Summary
rejecting an immediate appeal from denial of a jury trial
Summary of this case from Kawamura v. StateOpinion
[No. 130, September Term, 1957.]
Decided January 22, 1958.
APPEAL — None, From Order Denying Jury Trial On Issue Of Competency In Proceeding Under Code (1951), Art. 16, Sec. 135. No appeal lies from an order denying to the alleged incompetent a jury trial on the issue of competency in a proceeding in equity under Code (1951), Art. 16, § 135. Such an order is not a "final decree or order in the nature of a final decree" within the meaning of those terms as used in Code (1957 Supp.), Art. 5, sec. 6, which grants an appeal from such a decree or order.
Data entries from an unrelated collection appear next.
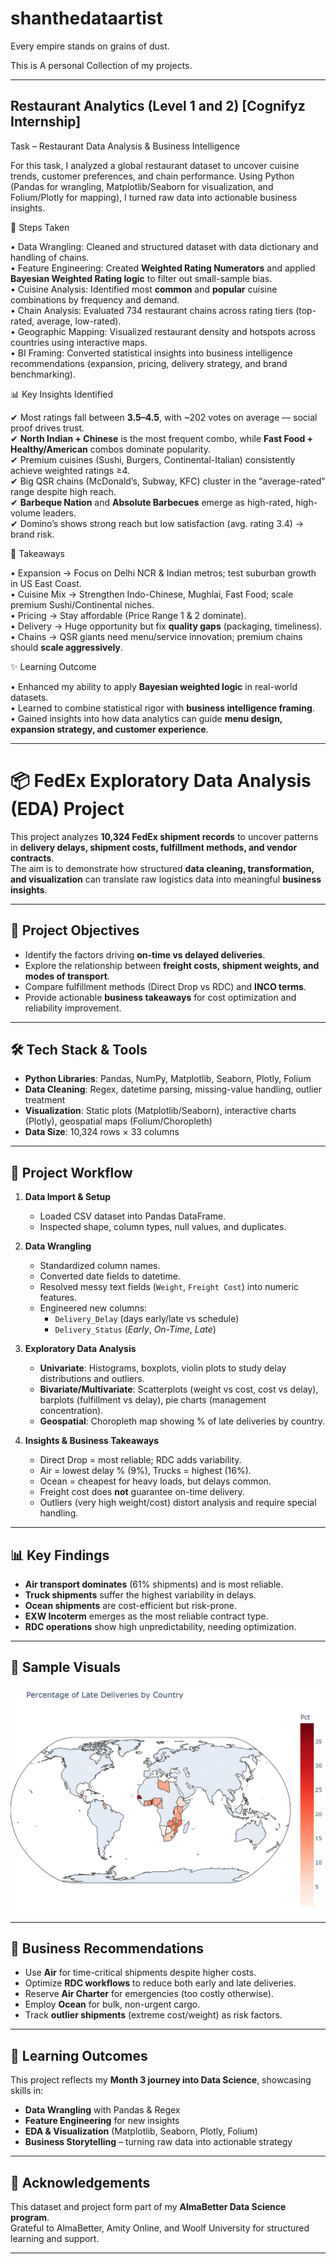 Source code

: # shanthedataartist
Every empire stands on grains of dust.

This is A personal Collection of my projects.

----

## Restaurant Analytics (Level 1 and 2) [Cognifyz Internship]
 
Task – Restaurant Data Analysis & Business Intelligence  

For this task, I analyzed a global restaurant dataset to uncover cuisine trends, customer preferences, and chain performance. Using Python (Pandas for wrangling, Matplotlib/Seaborn for visualization, and Folium/Plotly for mapping), I turned raw data into actionable business insights.  

🔹 Steps Taken  

• Data Wrangling: Cleaned and structured dataset with data dictionary and handling of chains.  
• Feature Engineering: Created **Weighted Rating Numerators** and applied **Bayesian Weighted Rating logic** to filter out small-sample bias.  
• Cuisine Analysis: Identified most **common** and **popular** cuisine combinations by frequency and demand.  
• Chain Analysis: Evaluated 734 restaurant chains across rating tiers (top-rated, average, low-rated).  
• Geographic Mapping: Visualized restaurant density and hotspots across countries using interactive maps.  
• BI Framing: Converted statistical insights into business intelligence recommendations (expansion, pricing, delivery strategy, and brand benchmarking).  

📊 Key Insights Identified  

✔ Most ratings fall between **3.5–4.5**, with ~202 votes on average — social proof drives trust.  
✔ **North Indian + Chinese** is the most frequent combo, while **Fast Food + Healthy/American** combos dominate popularity.  
✔ Premium cuisines (Sushi, Burgers, Continental-Italian) consistently achieve weighted ratings ≥4.  
✔ Big QSR chains (McDonald’s, Subway, KFC) cluster in the “average-rated” range despite high reach.  
✔ **Barbeque Nation** and **Absolute Barbecues** emerge as high-rated, high-volume leaders.  
✔ Domino’s shows strong reach but low satisfaction (avg. rating 3.4) → brand risk.  

🔑 Takeaways  

• Expansion → Focus on Delhi NCR & Indian metros; test suburban growth in US East Coast.  
• Cuisine Mix → Strengthen Indo-Chinese, Mughlai, Fast Food; scale premium Sushi/Continental niches.  
• Pricing → Stay affordable (Price Range 1 & 2 dominate).  
• Delivery → Huge opportunity but fix **quality gaps** (packaging, timeliness).  
• Chains → QSR giants need menu/service innovation; premium chains should **scale aggressively**.  

✨ Learning Outcome  

• Enhanced my ability to apply **Bayesian weighted logic** in real-world datasets.  
• Learned to combine statistical rigor with **business intelligence framing**.  
• Gained insights into how data analytics can guide **menu design, expansion strategy, and customer experience**.  

---- 

# 📦 FedEx Exploratory Data Analysis (EDA) Project

This project analyzes **10,324 FedEx shipment records** to uncover patterns in **delivery delays, shipment costs, fulfillment methods, and vendor contracts**.  
The aim is to demonstrate how structured **data cleaning, transformation, and visualization** can translate raw logistics data into meaningful **business insights**.

---

## 🚀 Project Objectives
- Identify the factors driving **on-time vs delayed deliveries**.
- Explore the relationship between **freight costs, shipment weights, and modes of transport**.
- Compare fulfillment methods (Direct Drop vs RDC) and **INCO terms**.
- Provide actionable **business takeaways** for cost optimization and reliability improvement.

---

## 🛠️ Tech Stack & Tools
- **Python Libraries**: Pandas, NumPy, Matplotlib, Seaborn, Plotly, Folium  
- **Data Cleaning**: Regex, datetime parsing, missing-value handling, outlier treatment  
- **Visualization**: Static plots (Matplotlib/Seaborn), interactive charts (Plotly), geospatial maps (Folium/Choropleth)  
- **Data Size**: 10,324 rows × 33 columns  

---

## 📂 Project Workflow

1. **Data Import & Setup**
   - Loaded CSV dataset into Pandas DataFrame.  
   - Inspected shape, column types, null values, and duplicates.  

2. **Data Wrangling**
   - Standardized column names.  
   - Converted date fields to datetime.  
   - Resolved messy text fields (`Weight`, `Freight Cost`) into numeric features.  
   - Engineered new columns:
     - `Delivery_Delay` (days early/late vs schedule)  
     - `Delivery_Status` (*Early*, *On-Time*, *Late*)  

3. **Exploratory Data Analysis**
   - **Univariate**: Histograms, boxplots, violin plots to study delay distributions and outliers.  
   - **Bivariate/Multivariate**: Scatterplots (weight vs cost, cost vs delay), barplots (fulfillment vs delay), pie charts (management concentration).  
   - **Geospatial**: Choropleth map showing % of late deliveries by country.  

4. **Insights & Business Takeaways**
   - Direct Drop = most reliable; RDC adds variability.  
   - Air = lowest delay % (9%), Trucks = highest (16%).  
   - Ocean = cheapest for heavy loads, but delays common.  
   - Freight cost does **not** guarantee on-time delivery.  
   - Outliers (very high weight/cost) distort analysis and require special handling.  

---

## 📊 Key Findings

- **Air transport dominates** (61% shipments) and is most reliable.  
- **Truck shipments** suffer the highest variability in delays.  
- **Ocean shipments** are cost-efficient but risk-prone.  
- **EXW Incoterm** emerges as the most reliable contract type.  
- **RDC operations** show high unpredictability, needing optimization.  

---

## 🔎 Sample Visuals

![Late Deliveries Map](map.png)

---

## 📌 Business Recommendations

- Use **Air** for time-critical shipments despite higher costs.  
- Optimize **RDC workflows** to reduce both early and late deliveries.  
- Reserve **Air Charter** for emergencies (too costly otherwise).  
- Employ **Ocean** for bulk, non-urgent cargo.  
- Track **outlier shipments** (extreme cost/weight) as risk factors.  

---

## 📖 Learning Outcomes

This project reflects my **Month 3 journey into Data Science**, showcasing skills in:  
- **Data Wrangling** with Pandas & Regex  
- **Feature Engineering** for new insights  
- **EDA & Visualization** (Matplotlib, Seaborn, Plotly, Folium)  
- **Business Storytelling** – turning raw data into actionable strategy  

---

## 📝 Acknowledgements
This dataset and project form part of my **AlmaBetter Data Science program**.  
Grateful to AlmaBetter, Amity Online, and Woolf University for structured learning and support.

--------------- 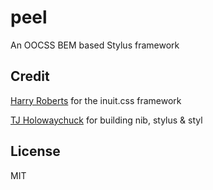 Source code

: # peel


An OOCSS BEM based Stylus framework 

## Credit
[Harry Roberts](https://github.com/csswizardry/inuit.css) for the inuit.css framework

[TJ Holowaychuck](https://github.com/visionmedia) for building nib, stylus & styl

## License
MIT

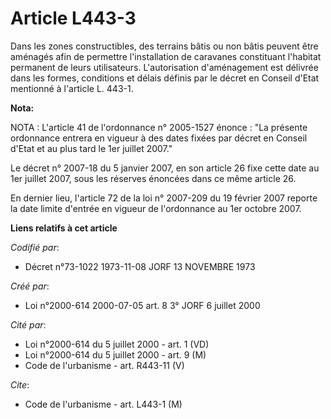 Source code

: # Article L443-3

Dans les zones constructibles, des terrains bâtis ou non bâtis peuvent être aménagés afin de permettre l'installation de
caravanes constituant l'habitat permanent de leurs utilisateurs. L'autorisation d'aménagement est délivrée dans les formes,
conditions et délais définis par le décret en Conseil d'Etat mentionné à l'article L. 443-1.

**Nota:**

NOTA : L'article 41 de l'ordonnance n° 2005-1527 énonce : "La présente ordonnance entrera en vigueur à des dates fixées par
décret en Conseil d'Etat et au plus tard le 1er juillet 2007."

Le décret n° 2007-18 du 5 janvier 2007, en son article 26 fixe cette date au 1er juillet 2007, sous les réserves énoncées
dans ce même article 26.

En dernier lieu, l'article 72 de la loi n° 2007-209 du 19 février 2007 reporte la date limite d'entrée en vigueur de
l'ordonnance au 1er octobre 2007.

**Liens relatifs à cet article**

_Codifié par_:

  - Décret n°73-1022 1973-11-08 JORF 13 NOVEMBRE 1973

_Créé par_:

  - Loi n°2000-614 2000-07-05 art. 8 3° JORF 6 juillet 2000

_Cité par_:

  - Loi n°2000-614 du 5 juillet 2000 - art. 1 (VD)
  - Loi n°2000-614 du 5 juillet 2000 - art. 9 (M)
  - Code de l'urbanisme - art. R443-11 (V)

_Cite_:

  - Code de l'urbanisme - art. L443-1 (M)
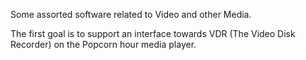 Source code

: Some assorted software related to Video and other Media.

The first goal is to support an interface towards VDR (The Video Disk Recorder) on the Popcorn hour media player.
It is an interlocutory order but is not among such orders listed in Code (1957 Supp.), Art. 5, § 7, from which an appeal may be taken. The alleged incompetent must abide the final decree. He may then appeal and raise on the appeal the denial of a jury trial but he cannot appeal directly from the denial. pp. 394-395
Decided January 22, 1958.
Appeal from the Circuit Court No. 2 of Baltimore City (HARLAN, J.).
Proceeding under Code (1951), Art. 16, § 135. From an order denying a jury trial on the issue of competency, the alleged incompetent appealed.
Appeal dismissed without prejudice, with costs to be paid by the appellant.
The cause was argued before BRUNE, C.J., and HENDERSON, HAMMOND, PRESCOTT and HORNEY, JJ.
Murray MacNabb, for appellant.
This is an appeal from an order of the Circuit Court No. 2 of Baltimore City (Harlan, J.) denying John F. Johnson, Jr., (the alleged incompetent), a jury trial on the issue of his competency in an incompetency proceeding pending in said court.
By the appeal the alleged incompetent seeks an answer to one, or both, of two questions: (i) Is a finding of sanity by a court or jury in a court of law under the provisions of Code (Cum. Supp. 1957), Art. 59, § 20, binding upon an equity court in a proceeding for the appointment of a trustee to take charge of and manage the property of the alleged incompetent?; and (ii) if not, is the alleged incompetent entitled to demand and have a jury trial on the issue of his competency under the provisions of Code (1951), Art. 16, § 134, which provides for the determination of the sanity of an alleged lunatic by a jury in an equity court upon the filing of a petition for a writ of de lunatico inquirendo?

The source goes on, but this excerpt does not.